**WHAT YOU HAVE TO DO**
Copy all the lines of the data that include the word "null".

**INPUT FOR THIS TASK**
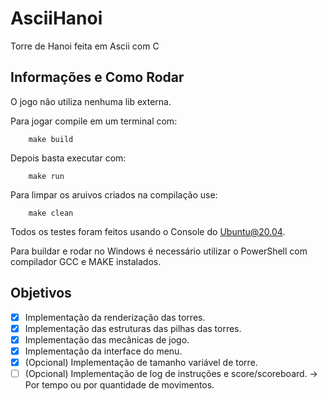 # AsciiHanoi
Torre de Hanoi feita em Ascii com C

## Informações e Como Rodar
O jogo não utiliza nenhuma lib externa.

Para jogar compile em um terminal com:
```
    make build
```
Depois basta executar com:
```
    make run
```
Para limpar os aruivos criados na compilação use:
```
    make clean
```
Todos os testes foram feitos usando o Console do Ubuntu@20.04.

Para buildar e rodar no Windows é necessário utilizar o PowerShell com compilador GCC e MAKE instalados.

## Objetivos
- [x] Implementação da renderização das torres.
- [x] Implementação das estruturas das pilhas das torres.
- [x] Implementação das mecânicas de jogo.
- [x] Implementação da interface do menu.
- [x] (Opcional) Implementação de tamanho variável de torre.
- [ ] (Opcional) Implementação de log de instruções e score/scoreboard. -> Por tempo ou por quantidade de movimentos.
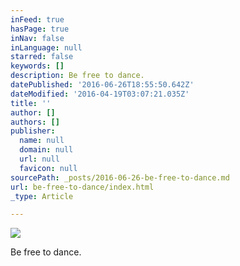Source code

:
 ```yaml
---
inFeed: true
hasPage: true
inNav: false
inLanguage: null
starred: false
keywords: []
description: Be free to dance.
datePublished: '2016-06-26T18:55:50.642Z'
dateModified: '2016-04-19T03:07:21.035Z'
title: ''
author: []
authors: []
publisher:
  name: null
  domain: null
  url: null
  favicon: null
sourcePath: _posts/2016-06-26-be-free-to-dance.md
url: be-free-to-dance/index.html
_type: Article

---
```

![](https://the-grid-user-content.s3-us-west-2.amazonaws.com/bb66b536-649a-448b-a145-8a6482f72833.jpg)

Be free to dance.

**EXERCISE RESULT**
inLanguage: null
  name: null
  domain: null
  url: null
  favicon: null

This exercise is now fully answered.